I haven't tried it myself so not sure if it would be the best approach, but the first thing I'd personally try would be a sliding window with overlap (e.g., a 512 tokens window with a 256 tokens step). Mean pooling on top of chunk embeddings would yield a single embedding out of the entire document if that's needed.

Thanks for replying, and great work! :)

I am giving the embedding_sandbox.ipynb a try and running into some peculiarities using the embeddings for Code-Code comparison.

With the following example sentences from the notebook:

input_sentences = [
    "Hello world!!",
    "def my_sum(a, b): return a+b"
]

I am getting a cosine similarity between these sentences as:

StarEncoder - 0.9923
CodeBert - 0.9893
Unixcoder - 0.2749 (I added this one using the CodeBert embedder class).

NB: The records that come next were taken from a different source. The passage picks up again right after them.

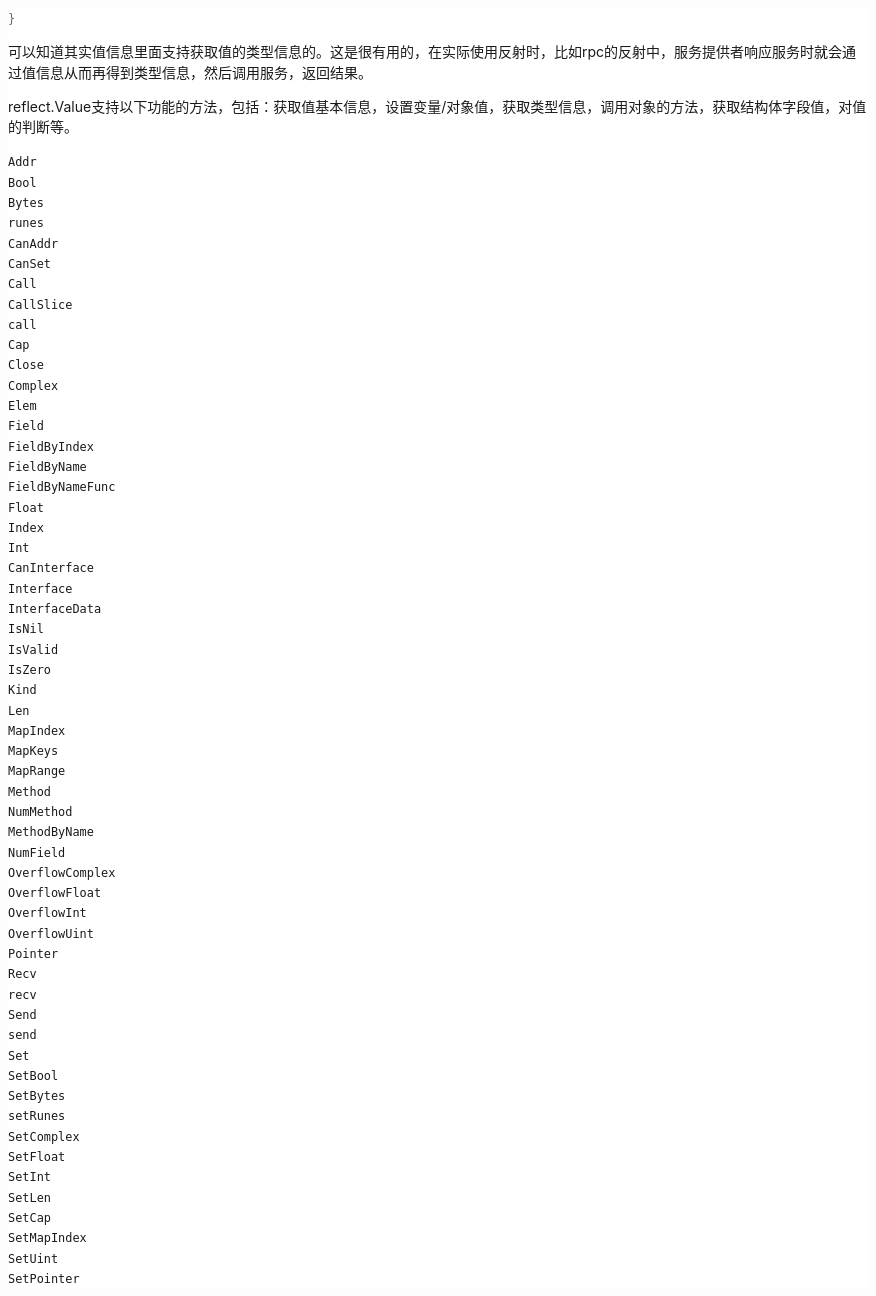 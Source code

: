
 ```go
}
```

可以知道其实值信息里面支持获取值的类型信息的。这是很有用的，在实际使用反射时，比如rpc的反射中，服务提供者响应服务时就会通过值信息从而再得到类型信息，然后调用服务，返回结果。

reflect.Value支持以下功能的方法，包括：获取值基本信息，设置变量/对象值，获取类型信息，调用对象的方法，获取结构体字段值，对值的判断等。

```go
Addr
Bool
Bytes
runes
CanAddr
CanSet
Call
CallSlice
call
Cap
Close
Complex
Elem
Field
FieldByIndex
FieldByName
FieldByNameFunc
Float
Index
Int
CanInterface
Interface
InterfaceData
IsNil
IsValid
IsZero
Kind
Len
MapIndex
MapKeys
MapRange
Method
NumMethod
MethodByName
NumField
OverflowComplex
OverflowFloat
OverflowInt
OverflowUint
Pointer
Recv
recv
Send
send
Set
SetBool
SetBytes
setRunes
SetComplex
SetFloat
SetInt
SetLen
SetCap
SetMapIndex
SetUint
SetPointer
```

The Unixcoder result is what I expected as the sentences are not similar, but both StarEncoder and CodeBert have an unexpectedly high similarity. I tried different pooling strategies without much change.

I was wondering if it is expected that the embeddings from StarEncoder are not intended for differentiating similar vs dissimilar code, or if it looks like I have an issue in my setup (e.g., using the wrong checkpoint, etc).

Hello,

Please note that different similarity scoring rules will have different ranges and they will not necessarily spread across the entire [-1,1] interval for instance. For retrieval applications, only the ranking of scores measured between a query and a set of candidates would be useful, and the individual values of scores are not that informative and not directly comparable across scorers. To illustrate that, I added a plot with 95% confidence intervals of similarity scores for all queries against all candidates in the retrieval task in https://github.com/bigcode-project/bigcode-encoder/blob/master/c2c_search_eval.ipynb. See below that the effective range of the scores is rather small. If scores need to have a given range or lie in a specific interval, then they need to be post processed (e.g., final_score = (score - min_score) / (max_score - min_score)).

image.png

Also, I just noticed that embeddings from CodeBERT were not being normalized and we were scoring that model with inner products rather than cosine similarities. That's fixed now.

@jeffsvajlenko Would you mind sharing the Code for the Unixcoder? I am using qdrant with bge-large-en and I am getting weirdly high emeddings of >>0.85 for almost everything i compare.